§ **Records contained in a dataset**
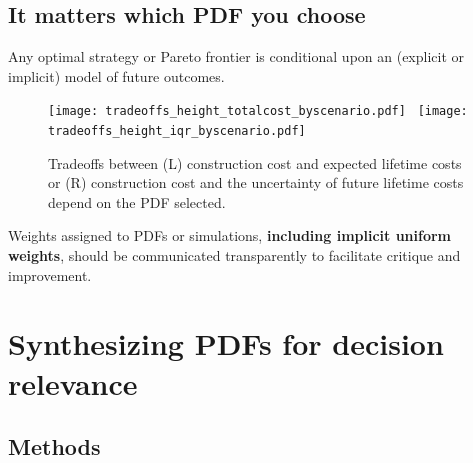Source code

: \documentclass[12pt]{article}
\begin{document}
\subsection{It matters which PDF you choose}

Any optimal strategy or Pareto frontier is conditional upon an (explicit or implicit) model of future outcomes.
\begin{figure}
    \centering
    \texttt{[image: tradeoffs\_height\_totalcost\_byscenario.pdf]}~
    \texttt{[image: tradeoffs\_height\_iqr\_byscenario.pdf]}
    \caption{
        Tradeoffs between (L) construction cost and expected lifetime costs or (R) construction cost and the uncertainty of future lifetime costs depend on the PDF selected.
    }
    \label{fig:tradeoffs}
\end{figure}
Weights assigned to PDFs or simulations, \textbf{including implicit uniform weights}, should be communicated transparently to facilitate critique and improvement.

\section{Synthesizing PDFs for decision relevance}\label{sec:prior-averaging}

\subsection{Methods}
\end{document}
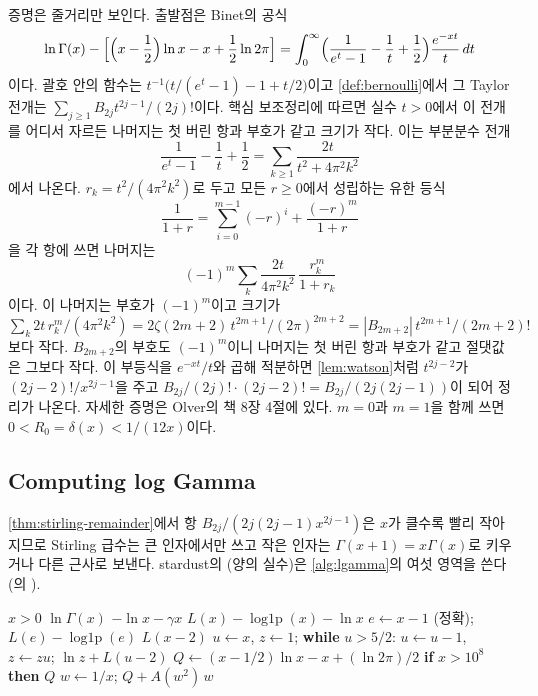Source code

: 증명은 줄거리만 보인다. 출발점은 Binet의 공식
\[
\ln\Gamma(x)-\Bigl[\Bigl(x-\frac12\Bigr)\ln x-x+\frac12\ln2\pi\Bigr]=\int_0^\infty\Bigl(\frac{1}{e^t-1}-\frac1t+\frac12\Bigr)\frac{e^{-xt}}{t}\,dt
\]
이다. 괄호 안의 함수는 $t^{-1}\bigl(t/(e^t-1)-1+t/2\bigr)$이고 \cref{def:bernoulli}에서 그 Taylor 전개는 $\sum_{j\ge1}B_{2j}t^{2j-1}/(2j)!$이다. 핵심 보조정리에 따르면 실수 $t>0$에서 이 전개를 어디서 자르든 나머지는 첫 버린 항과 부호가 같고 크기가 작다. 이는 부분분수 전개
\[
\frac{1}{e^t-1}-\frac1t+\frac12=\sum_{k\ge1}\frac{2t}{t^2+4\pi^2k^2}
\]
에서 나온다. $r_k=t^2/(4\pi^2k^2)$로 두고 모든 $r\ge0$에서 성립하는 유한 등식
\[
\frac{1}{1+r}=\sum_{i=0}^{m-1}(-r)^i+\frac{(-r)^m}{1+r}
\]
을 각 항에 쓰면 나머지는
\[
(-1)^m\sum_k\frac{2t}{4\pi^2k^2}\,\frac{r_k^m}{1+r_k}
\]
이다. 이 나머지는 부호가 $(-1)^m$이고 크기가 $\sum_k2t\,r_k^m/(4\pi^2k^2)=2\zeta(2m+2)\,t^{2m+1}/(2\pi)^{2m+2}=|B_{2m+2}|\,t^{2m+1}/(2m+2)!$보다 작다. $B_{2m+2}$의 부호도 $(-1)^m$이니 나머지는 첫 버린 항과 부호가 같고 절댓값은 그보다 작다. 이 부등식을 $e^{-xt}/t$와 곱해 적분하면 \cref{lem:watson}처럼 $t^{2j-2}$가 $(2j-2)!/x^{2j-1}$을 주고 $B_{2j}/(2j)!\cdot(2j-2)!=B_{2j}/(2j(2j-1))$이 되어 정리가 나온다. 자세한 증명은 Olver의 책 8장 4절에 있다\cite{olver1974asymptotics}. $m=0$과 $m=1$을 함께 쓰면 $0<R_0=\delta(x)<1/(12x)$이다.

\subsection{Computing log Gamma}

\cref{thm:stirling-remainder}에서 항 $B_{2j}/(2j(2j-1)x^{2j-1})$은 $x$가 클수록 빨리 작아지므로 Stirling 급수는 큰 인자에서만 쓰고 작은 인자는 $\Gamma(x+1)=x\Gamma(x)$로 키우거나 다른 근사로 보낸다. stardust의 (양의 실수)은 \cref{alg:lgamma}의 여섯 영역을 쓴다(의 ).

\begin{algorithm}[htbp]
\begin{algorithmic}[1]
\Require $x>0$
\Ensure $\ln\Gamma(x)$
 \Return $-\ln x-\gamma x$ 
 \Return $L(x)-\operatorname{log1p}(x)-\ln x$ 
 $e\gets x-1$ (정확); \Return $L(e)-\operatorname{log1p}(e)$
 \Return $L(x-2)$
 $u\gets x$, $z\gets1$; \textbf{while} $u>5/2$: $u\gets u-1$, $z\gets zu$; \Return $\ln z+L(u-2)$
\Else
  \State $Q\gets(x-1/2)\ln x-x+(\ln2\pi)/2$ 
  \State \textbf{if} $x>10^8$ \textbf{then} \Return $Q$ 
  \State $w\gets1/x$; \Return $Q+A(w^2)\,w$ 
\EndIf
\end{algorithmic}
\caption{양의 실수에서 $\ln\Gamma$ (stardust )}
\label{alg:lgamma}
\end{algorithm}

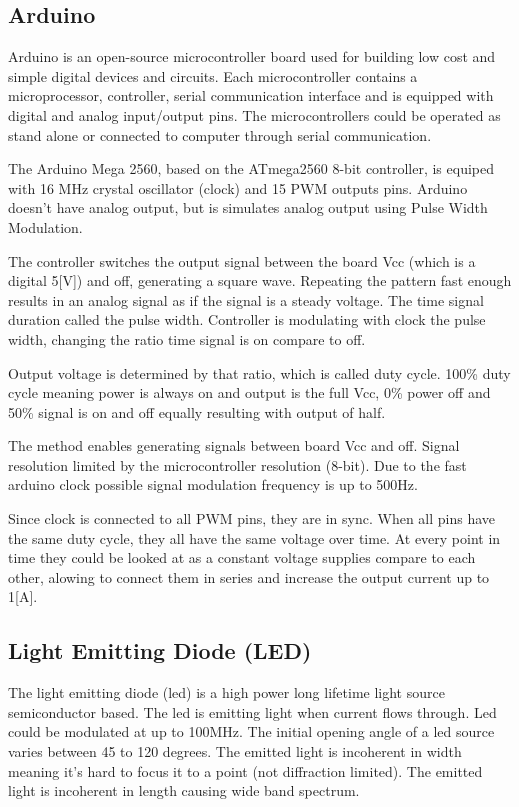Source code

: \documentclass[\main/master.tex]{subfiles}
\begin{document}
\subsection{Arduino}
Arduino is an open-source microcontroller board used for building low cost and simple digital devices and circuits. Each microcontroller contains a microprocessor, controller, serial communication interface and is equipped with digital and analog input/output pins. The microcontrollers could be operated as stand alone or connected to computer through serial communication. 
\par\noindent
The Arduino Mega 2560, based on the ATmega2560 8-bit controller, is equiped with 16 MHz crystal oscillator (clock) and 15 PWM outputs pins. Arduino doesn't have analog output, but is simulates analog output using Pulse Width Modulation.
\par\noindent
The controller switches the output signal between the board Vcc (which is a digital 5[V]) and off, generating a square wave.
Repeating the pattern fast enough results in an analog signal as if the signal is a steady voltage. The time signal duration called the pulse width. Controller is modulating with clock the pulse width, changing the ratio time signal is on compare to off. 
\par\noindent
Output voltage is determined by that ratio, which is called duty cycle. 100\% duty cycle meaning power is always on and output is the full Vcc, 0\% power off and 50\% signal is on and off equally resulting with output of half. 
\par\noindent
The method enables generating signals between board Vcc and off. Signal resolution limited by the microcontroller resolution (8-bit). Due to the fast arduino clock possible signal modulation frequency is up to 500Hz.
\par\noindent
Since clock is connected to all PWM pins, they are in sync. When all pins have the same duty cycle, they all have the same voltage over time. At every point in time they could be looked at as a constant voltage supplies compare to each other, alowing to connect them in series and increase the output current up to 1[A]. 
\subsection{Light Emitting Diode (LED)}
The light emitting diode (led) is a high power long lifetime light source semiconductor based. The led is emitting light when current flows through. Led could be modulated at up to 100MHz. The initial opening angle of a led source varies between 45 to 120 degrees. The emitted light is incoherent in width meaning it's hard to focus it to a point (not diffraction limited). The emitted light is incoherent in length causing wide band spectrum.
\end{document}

§ **Exercise**
The records above need to be copied exactly, with the pictures left out.

§ **Reply**
Source code

: \documentclass[12pt]{article}
\begin{document}
\subsection{It matters which PDF you choose}

Any optimal strategy or Pareto frontier is conditional upon an (explicit or implicit) model of future outcomes.
\begin{figure}
    \centering
    \texttt{[image: tradeoffs\_height\_totalcost\_byscenario.pdf]}~
    \texttt{[image: tradeoffs\_height\_iqr\_byscenario.pdf]}
    \caption{
        Tradeoffs between (L) construction cost and expected lifetime costs or (R) construction cost and the uncertainty of future lifetime costs depend on the PDF selected.
    }
    \label{fig:tradeoffs}
\end{figure}
Weights assigned to PDFs or simulations, \textbf{including implicit uniform weights}, should be communicated transparently to facilitate critique and improvement.

\section{Synthesizing PDFs for decision relevance}\label{sec:prior-averaging}

\subsection{Methods}
\end{document}
Source code

: 증명은 줄거리만 보인다. 출발점은 Binet의 공식
\[
\ln\Gamma(x)-\Bigl[\Bigl(x-\frac12\Bigr)\ln x-x+\frac12\ln2\pi\Bigr]=\int_0^\infty\Bigl(\frac{1}{e^t-1}-\frac1t+\frac12\Bigr)\frac{e^{-xt}}{t}\,dt
\]
이다. 괄호 안의 함수는 $t^{-1}\bigl(t/(e^t-1)-1+t/2\bigr)$이고 \cref{def:bernoulli}에서 그 Taylor 전개는 $\sum_{j\ge1}B_{2j}t^{2j-1}/(2j)!$이다. 핵심 보조정리에 따르면 실수 $t>0$에서 이 전개를 어디서 자르든 나머지는 첫 버린 항과 부호가 같고 크기가 작다. 이는 부분분수 전개
\[
\frac{1}{e^t-1}-\frac1t+\frac12=\sum_{k\ge1}\frac{2t}{t^2+4\pi^2k^2}
\]
에서 나온다. $r_k=t^2/(4\pi^2k^2)$로 두고 모든 $r\ge0$에서 성립하는 유한 등식
\[
\frac{1}{1+r}=\sum_{i=0}^{m-1}(-r)^i+\frac{(-r)^m}{1+r}
\]
을 각 항에 쓰면 나머지는
\[
(-1)^m\sum_k\frac{2t}{4\pi^2k^2}\,\frac{r_k^m}{1+r_k}
\]
이다. 이 나머지는 부호가 $(-1)^m$이고 크기가 $\sum_k2t\,r_k^m/(4\pi^2k^2)=2\zeta(2m+2)\,t^{2m+1}/(2\pi)^{2m+2}=|B_{2m+2}|\,t^{2m+1}/(2m+2)!$보다 작다. $B_{2m+2}$의 부호도 $(-1)^m$이니 나머지는 첫 버린 항과 부호가 같고 절댓값은 그보다 작다. 이 부등식을 $e^{-xt}/t$와 곱해 적분하면 \cref{lem:watson}처럼 $t^{2j-2}$가 $(2j-2)!/x^{2j-1}$을 주고 $B_{2j}/(2j)!\cdot(2j-2)!=B_{2j}/(2j(2j-1))$이 되어 정리가 나온다. 자세한 증명은 Olver의 책 8장 4절에 있다\cite{olver1974asymptotics}. $m=0$과 $m=1$을 함께 쓰면 $0<R_0=\delta(x)<1/(12x)$이다.

\subsection{Computing log Gamma}

\cref{thm:stirling-remainder}에서 항 $B_{2j}/(2j(2j-1)x^{2j-1})$은 $x$가 클수록 빨리 작아지므로 Stirling 급수는 큰 인자에서만 쓰고 작은 인자는 $\Gamma(x+1)=x\Gamma(x)$로 키우거나 다른 근사로 보낸다. stardust의 (양의 실수)은 \cref{alg:lgamma}의 여섯 영역을 쓴다(의 ).

\begin{algorithm}[htbp]
\begin{algorithmic}[1]
\Require $x>0$
\Ensure $\ln\Gamma(x)$
 \Return $-\ln x-\gamma x$ 
 \Return $L(x)-\operatorname{log1p}(x)-\ln x$ 
 $e\gets x-1$ (정확); \Return $L(e)-\operatorname{log1p}(e)$
 \Return $L(x-2)$
 $u\gets x$, $z\gets1$; \textbf{while} $u>5/2$: $u\gets u-1$, $z\gets zu$; \Return $\ln z+L(u-2)$
\Else
  \State $Q\gets(x-1/2)\ln x-x+(\ln2\pi)/2$ 
  \State \textbf{if} $x>10^8$ \textbf{then} \Return $Q$ 
  \State $w\gets1/x$; \Return $Q+A(w^2)\,w$ 
\EndIf
\end{algorithmic}
\caption{양의 실수에서 $\ln\Gamma$ (stardust )}
\label{alg:lgamma}
\end{algorithm}

Source code

: \documentclass[\main/master.tex]{subfiles}
\begin{document}
\subsection{Arduino}
Arduino is an open-source microcontroller board used for building low cost and simple digital devices and circuits. Each microcontroller contains a microprocessor, controller, serial communication interface and is equipped with digital and analog input/output pins. The microcontrollers could be operated as stand alone or connected to computer through serial communication. 
\par\noindent
The Arduino Mega 2560, based on the ATmega2560 8-bit controller, is equiped with 16 MHz crystal oscillator (clock) and 15 PWM outputs pins. Arduino doesn't have analog output, but is simulates analog output using Pulse Width Modulation.
\par\noindent
The controller switches the output signal between the board Vcc (which is a digital 5[V]) and off, generating a square wave.
Repeating the pattern fast enough results in an analog signal as if the signal is a steady voltage. The time signal duration called the pulse width. Controller is modulating with clock the pulse width, changing the ratio time signal is on compare to off. 
\par\noindent
Output voltage is determined by that ratio, which is called duty cycle. 100\% duty cycle meaning power is always on and output is the full Vcc, 0\% power off and 50\% signal is on and off equally resulting with output of half. 
\par\noindent
The method enables generating signals between board Vcc and off. Signal resolution limited by the microcontroller resolution (8-bit). Due to the fast arduino clock possible signal modulation frequency is up to 500Hz.
\par\noindent
Since clock is connected to all PWM pins, they are in sync. When all pins have the same duty cycle, they all have the same voltage over time. At every point in time they could be looked at as a constant voltage supplies compare to each other, alowing to connect them in series and increase the output current up to 1[A]. 
\subsection{Light Emitting Diode (LED)}
The light emitting diode (led) is a high power long lifetime light source semiconductor based. The led is emitting light when current flows through. Led could be modulated at up to 100MHz. The initial opening angle of a led source varies between 45 to 120 degrees. The emitted light is incoherent in width meaning it's hard to focus it to a point (not diffraction limited). The emitted light is incoherent in length causing wide band spectrum.
\end{document}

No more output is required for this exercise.